L'enceinte Bluetooth en équilibre sur le rebord de la micro-pharmacie de ma salle de bain, je lance une playlist au hasard. L'occasion de débuter un strip-tease à l'attention de mes flacons de shampoing, d'un coupe-ongle et d'une pierre ponce. Séance d'effeuillage que j'achève sur un déhanché que Beyoncé m'envie, un doublet gagnant au lancer de socquettes dans le panier qui vomit déjà un tas de fripes usées. Il va falloir prévoir un aller chez Josette pour laver tout ça. Quand j'aurai le temps.

C'est-à-dire pas avant ma retraite.

J'attrape un pot de masque capillaire, en applique une généreuse couche des pointes aux racines, comme le recommandent les influenceuses beauté. Tête en bas, quitte à me fracasser la nuque contre la faïence quand je me redresse sur un dandinement. Ça fleure bon le patchouli. Ou l'ylang-ylang ? Un genre d'orchidée des îles, vraisemblablement. Qui nécessite de poser vingt minutes pour maximiser les effets des principes actifs et renforcer la brillance des écailles.

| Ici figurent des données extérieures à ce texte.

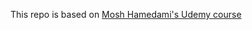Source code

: This repo is based on [Mosh Hamedami's Udemy course](https://www.udemy.com/testing-angular-apps/learn/v4/overview)


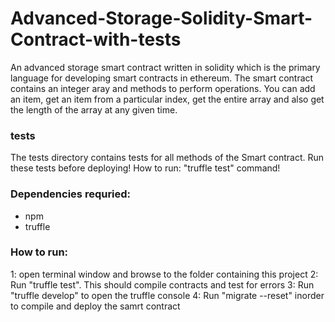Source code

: # Advanced-Storage-Solidity-Smart-Contract-with-tests

An advanced storage smart contract written in solidity which is the primary language for developing smart contracts in ethereum.
The smart contract contains an integer aray and methods to perform operations. You can add an item,
get an item from a particular index, get the entire array and also get the length of the array at any given time.


### tests
The tests directory contains tests for all methods of the Smart contract. Run these tests before deploying! 
How to run: "truffle test" command!

### Dependencies requried:
- npm
- truffle

### How to run:
1: open terminal window and browse to the folder containing this project
2: Run "truffle test". This should compile contracts and test for errors
3: Run "truffle develop" to open the truffle console
4: Run "migrate --reset" inorder to compile and deploy the samrt contract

Un tiers d'heure que je pourrais mettre à profit pour vérifier ma compta, me préparer une soupe détox, trier mon étagère à livres qui ressemble à un bac à soldes. J'en profite plutôt pour monter la musique d'un cran, poursuivant une choré ridicule et sans culotte.

Cette semaine a été épuisante. Une épreuve qui mérite bien de passer du stade de businesswoman impeccable à ado retardée sans s'intéresser aux paliers de décompression entre ces extrêmes. Danser à poil sur du One Direction avec un demi-litre de guano parfumé sur le crâne : un dimanche soir tout à fait idéal.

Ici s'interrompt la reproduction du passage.